There is a limited impact to taxpayers (in 2020 only seven properties in all of Durham
Region would qualify) while the administrative costs would be significant.
3.3 In November 2020, the Province announced the ability to create an optional sub -class
for small businesses. In November 2021, the Region of Durham Finance Department
prepared report #2021-F-29 outlining the impact of this optional sub -class. The
recommendation was that the sub -class not be pursued at this time. Challenges with the
program design and definition of small business, administrative cost of the program
compared to the relatively small reduction in taxes for small businesses and the shift of
the tax burden to other property classes were identified as the key reasons not to
pursue this tax class at this time.
3.4 As part of the 2021, Fall Economic Statement, the Province of Ontario postponed the
property tax reassessment until at least 2024. Tax assessments for 2022 and 2023 will
remain the same as the 2020 taxation year. This means that the current value
assessment of property is based on the value of the property at January 1, 2016.

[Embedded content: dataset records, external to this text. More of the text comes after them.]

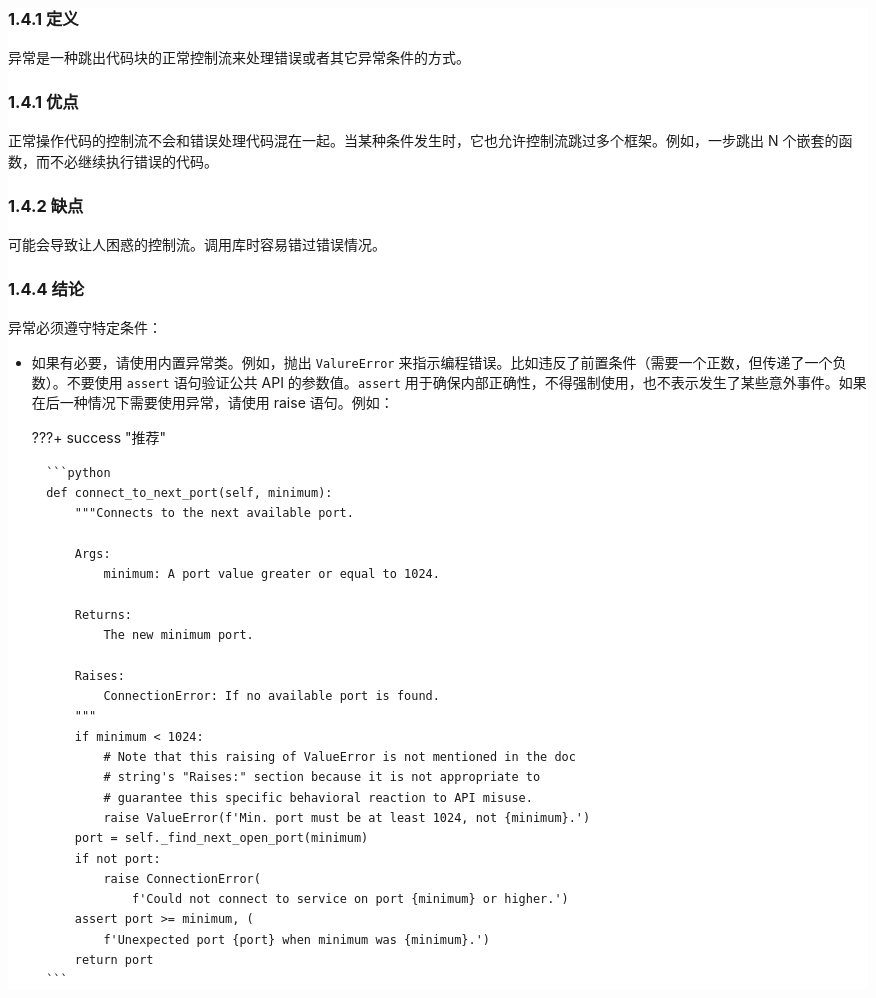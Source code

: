 ### 1.4.1 定义

异常是一种跳出代码块的正常控制流来处理错误或者其它异常条件的方式。

### 1.4.1 优点

正常操作代码的控制流不会和错误处理代码混在一起。当某种条件发生时，它也允许控制流跳过多个框架。例如，一步跳出 N 个嵌套的函数，而不必继续执行错误的代码。

### 1.4.2 缺点

可能会导致让人困惑的控制流。调用库时容易错过错误情况。

### 1.4.4 结论

异常必须遵守特定条件：

- 如果有必要，请使用内置异常类。例如，抛出 `ValureError` 来指示编程错误。比如违反了前置条件（需要一个正数，但传递了一个负数）。不要使用 `assert` 语句验证公共 API 的参数值。`assert` 用于确保内部正确性，不得强制使用，也不表示发生了某些意外事件。如果在后一种情况下需要使用异常，请使用 raise 语句。例如：

    ???+ success "推荐"

        ```python
        def connect_to_next_port(self, minimum):
            """Connects to the next available port.

            Args:
                minimum: A port value greater or equal to 1024.
            
            Returns:
                The new minimum port.
            
            Raises:
                ConnectionError: If no available port is found.
            """
            if minimum < 1024:
                # Note that this raising of ValueError is not mentioned in the doc
                # string's "Raises:" section because it is not appropriate to
                # guarantee this specific behavioral reaction to API misuse.
                raise ValueError(f'Min. port must be at least 1024, not {minimum}.')
            port = self._find_next_open_port(minimum)
            if not port:
                raise ConnectionError(
                    f'Could not connect to service on port {minimum} or higher.')
            assert port >= minimum, (
                f'Unexpected port {port} when minimum was {minimum}.')
            return port
        ```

3.5 The impact of the reassessment cannot be determined at this time as there is no date
announced. It should be noted that an increase in market value does not necessarily
result in an increase in taxes; for example, if all property values increased equally the
tax burden would not change. However, as residential market values appear to be
increasing higher than commercial values there may be a shift in the tax burden from
commercial to residential; this would be minimal as the residential tax class already
accounts for approximately 90% of the weighted assessment in Clarington.
4. Staffing Requests
4.1 Included in the proposed budget are the following requests for new staff:
a. Upgrade the Customer Service Assistant Coordinator from part-time to full-time
in Community Services;
b. Promote four Firefighters Class 1 to the rank of Captain;
c. Hire four Firefighters Class 5 to allow the existing Platoon Chiefs to move off the
active apparatus;
d. Add a Training Officer is proposed to meet the existing training needs of
firefighters, improve efficiency and reduce overtime;
e. Convert a manager position in the IT Division of Financial Services to a Solutions
Analyst and a Support Technician to better reflect the IT needs of the
organization.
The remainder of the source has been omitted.